Dans l’après-midi du 5 décembre, quand j’étais en ville pour faire des commissions, je suis sortie du véhicule et j’ai soudainement senti que le vent avait changé de direction. Le vent arrivait du nord! Quel soulagement, et une joie m’envahissait! Ce changement était attendu depuis des semaines et c’était le dernier facteur important qu’il manquait pour que la baie gèle. Un vent de quelques jours consécutifs était primordial pour assurer que la glace soit bien solide et qu’elle ne parte pas à la dérive. Mère Nature a pris son temps cette année, mais elle a finalement bien fait ce qu’elle devait faire. À partir de cet après-midi-là et pour les quatre jours suivants, il y a eu un vent du nord entre 40 et 60 km/h, et ce, mélangé a un blizzard constant. Les conditions sont devenues tellement mauvaises qu’un soir la visibilité était complètement nulle. Je n’ai pas pu conduire mon camion pour retourner à ma cabine située à 20 km de la ville. Finalement, le matin du 7 décembre, la glace était bien formée! J’étais tellement heureuse pour ces ours polaires. Ils pouvaient enfin se promener sur la glace pour chasser les phoques!
Changement climatique
La glace était en retard d’environ trois semaines cette année. C’était apparemment causé par la fin d’El Niño/La Niña qui avait commencé en 2015. Le changement climatique crée des phénomènes météorologiques extrêmes et c’est vraiment difficile pour les ours polaires et leurs habitudes de vie. Depuis 1980, les fins de saison hivernale changent et la glace se brise deux à trois semaines plus tôt au printemps. C’est un défi pour les ours, car c’est la période la plus importante pour la chasse. De mars à juillet, c’est la période de chasse des bébés phoques qui sont des proies faciles pour les ours. Si les ours sont forcés de nager sur la côte au début mai, voire jusqu’en juin, cela diminue les chances de survie des jeunes et des vieux ours. Durant le dernier El Niño de 1998-1999, la population du côté ouest de la baie d’Hudson avait diminué de 20 % au cours de ces deux années. Les quinze années suivantes, la population a augmenté de presque 10 % et depuis ce temps, elle était stable. Cependant, si ces phénomènes continuent de se produire, le ratio de perte sur deux saisons comparativement au gain sur plusieurs saisons sera trop varié et cela ne représentera pas un futur prospère pour l’espèce.
Adaptation
Les ours de la baie d’Hudson semblent bien s’adapter aux changements climatiques. Il est maintenant possible de voir des ours polaires de la baie d’Ungava au nord-est du Québec pêcher l’omble chevalier comme les grizzlis le font si bien à l’ouest du Canada. Ce comportement n’avait pas été remarqué depuis les années 1880. Les ours ont également ajouté l’oie, les petits fruits et même parfois le caribou à leur diète d’été. Certains d’entre eux chassent le béluga. L’été dernier, j’ai eu la chance d’en observer un pendant deux heures. Il allait se positionner où un groupe de bélugas nageait et quand ils étaient en dessous de lui, il plongeait pour quelques minutes. Il semblait essayer de blesser un jeune béluga et par la suite la carcasse se ferait pousser sur la côte par la marée. Plus au nord, à Seal River Lodge, on a observé des ours qui s’assoyaient sur des roches sur le bord de la baie et lorsque des bélugas passaient à côté d’eux, ils leur sautaient sur le dos. Ces nouveaux comportements démontrent que l’ours polaire peut être opportuniste et cela est encourageant pour leur survie.

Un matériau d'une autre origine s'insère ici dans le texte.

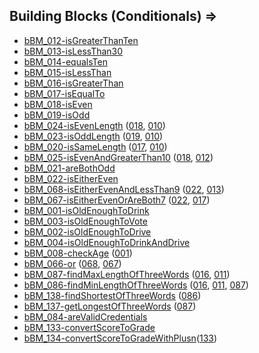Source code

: ## Building Blocks (Conditionals) =>
  * [bBM_012-isGreaterThanTen](https://challenge.makerpass.com/c/c8d1139a78612e93109e51a474bc475c)
  * [bBM_013-isLessThan30](https://challenge.makerpass.com/c/62804f2392d73c14869fc12bc467da67)
  * [bBM_014-equalsTen](https://challenge.makerpass.com/c/94c5f9e30756ab120c5302c0fff785e8)
  * [bBM_015-isLessThan](https://challenge.makerpass.com/c/9f16d3c9f924b6f100975966c780514b)
  * [bBM_016-isGreaterThan](https://challenge.makerpass.com/c/8aeef73bd7c4b8ea3894d16712626c21)
  * [bBM_017-isEqualTo](https://challenge.makerpass.com/c/23f86d3832f6c3431b6e8dad59bd7808)
  * [bBM_018-isEven](https://challenge.makerpass.com/c/acce8a8a6d26370468ca6e77b6b5cf76)
  * [bBM_019-isOdd](https://challenge.makerpass.com/c/36ef4f7fa5fb66576db47f6fe7641f46)
  * [bBM_024-isEvenLength](https://challenge.makerpass.com/c/7807a66e4a8839b5e61744f133f7b0e8) ([018](https://challenge.makerpass.com/c/acce8a8a6d26370468ca6e77b6b5cf76), [010](https://challenge.makerpass.com/c/defa386bf083fec1f7e11ef3d18ce50d))
  * [bBM_023-isOddLength](https://challenge.makerpass.com/c/ce07903e381ca735739e36c611e9901e) ([019](https://challenge.makerpass.com/c/36ef4f7fa5fb66576db47f6fe7641f46), [010](https://challenge.makerpass.com/c/defa386bf083fec1f7e11ef3d18ce50d))
  * [bBM_020-isSameLength](https://challenge.makerpass.com/c/72331dc6948dee74cf562bdfb2bdc266) ([017](https://challenge.makerpass.com/c/23f86d3832f6c3431b6e8dad59bd7808), [010](https://challenge.makerpass.com/c/defa386bf083fec1f7e11ef3d18ce50d))
  * [bBM_025-isEvenAndGreaterThan10](https://challenge.makerpass.com/c/223c806fc3266826252f1fdf047c8d0b) ([018](https://challenge.makerpass.com/c/acce8a8a6d26370468ca6e77b6b5cf76), [012](https://challenge.makerpass.com/c/c8d1139a78612e93109e51a474bc475c))
  * [bBM_021-areBothOdd](https://challenge.makerpass.com/c/175b8a62d069a7404f57049d072f16ee)
  * [bBM_022-isEitherEven](https://challenge.makerpass.com/c/a9e59fdabf2d03329103693e6467e9aa)
  * [bBM_068-isEitherEvenAndLessThan9](https://challenge.makerpass.com/c/2408c80b7ac5914fd5e3f4e5b378acca) ([022](https://challenge.makerpass.com/c/a9e59fdabf2d03329103693e6467e9aa), [013](https://challenge.makerpass.com/c/62804f2392d73c14869fc12bc467da67))
  * [bBM_067-isEitherEvenOrAreBoth7](https://challenge.makerpass.com/c/5897602729a54972d9e0a52298ffa9eb) ([022](https://challenge.makerpass.com/c/a9e59fdabf2d03329103693e6467e9aa), [017](https://challenge.makerpass.com/c/23f86d3832f6c3431b6e8dad59bd7808))
  * [bBM_001-isOldEnoughToDrink](https://challenge.makerpass.com/c/045c044a6ad17fd24751af50bb86ec87)
  * [bBM_003-isOldEnoughToVote](https://challenge.makerpass.com/c/c2a3341a7d7773d68d100632ad115441)
  * [bBM_002-isOldEnoughToDrive](https://challenge.makerpass.com/c/354d1ece42c275a449b75662530457c6)
  * [bBM_004-isOldEnoughToDrinkAndDrive](https://challenge.makerpass.com/c/dde48cea4ffd4b8cf5d299d1de008558)
  * [bBM_008-checkAge](https://challenge.makerpass.com/c/59a26aa135a5d73eab5aaa14c7cf233b) ([001](https://challenge.makerpass.com/c/045c044a6ad17fd24751af50bb86ec87))
  * [bBM_066-or](https://challenge.makerpass.com/c/45f39ff12b3c2402347b93ce1a5669d7) ([068](https://challenge.makerpass.com/c/2408c80b7ac5914fd5e3f4e5b378acca), [067](https://challenge.makerpass.com/c/5897602729a54972d9e0a52298ffa9eb))
  * [bBM_087-findMaxLengthOfThreeWords](https://challenge.makerpass.com/c/ca4870655d9f44a10df6199c43a0e6c6) ([016](https://challenge.makerpass.com/c/8aeef73bd7c4b8ea3894d16712626c21), [011](https://challenge.makerpass.com/c/3863e0834e8377051b3345608b09450a))
  * [bBM_086-findMinLengthOfThreeWords](https://challenge.makerpass.com/c/dd559ee675fa06a52c324435dd1893a4) ([016](https://challenge.makerpass.com/c/8aeef73bd7c4b8ea3894d16712626c21), [011](https://challenge.makerpass.com/c/3863e0834e8377051b3345608b09450a), [087](https://challenge.makerpass.com/c/ca4870655d9f44a10df6199c43a0e6c6))
  * [bBM_138-findShortestOfThreeWords](https://challenge.makerpass.com/c/143f66519c18b849dab4ef72ffb38baf) ([086](https://challenge.makerpass.com/c/dd559ee675fa06a52c324435dd1893a4))
  * [bBM_137-getLongestOfThreeWords](https://challenge.makerpass.com/c/cdc2d8559b08c6e136ddf6fd0d35bced) ([087](https://challenge.makerpass.com/c/ca4870655d9f44a10df6199c43a0e6c6))
  * [bBM_084-areValidCredentials](https://challenge.makerpass.com/c/4b4c9fdffb3c15282c54cd830b86d1a9)
  * [bBM_133-convertScoreToGrade](https://challenge.makerpass.com/c/05be97eb8d02879c67345fe65781b708)
  * [bBM_134-convertScoreToGradeWithPlusn](https://challenge.makerpass.com/c/589772fb414b7100d76fb90ea813a175)([133](https://challenge.makerpass.com/c/05be97eb8d02879c67345fe65781b708))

Chacune des saisons des ours polaires est différente. Elles procurent aux observateurs d’ours comme moi un lot d’émotions avec ses hauts et ses bas! Après un hiver, j’ai toujours hâte de voir lesquels des ours reviendront faire leur tournée à Churchill! Avec leurs cicatrices qui leur donnent un air unique, il est facile de les identifier. C’est comme un chenil de chiens, on finit par tous les reconnaître et c’est la même chose avec les ours. Il y en a certains que je ne reverrai jamais, et je me demande toujours où ils sont rendus… J’espère que mes articles vous ont donné le goût de prendre un jour du temps pour aller observer ce grand prédateur de l’Arctique… Prenez soin de vous cet hiver!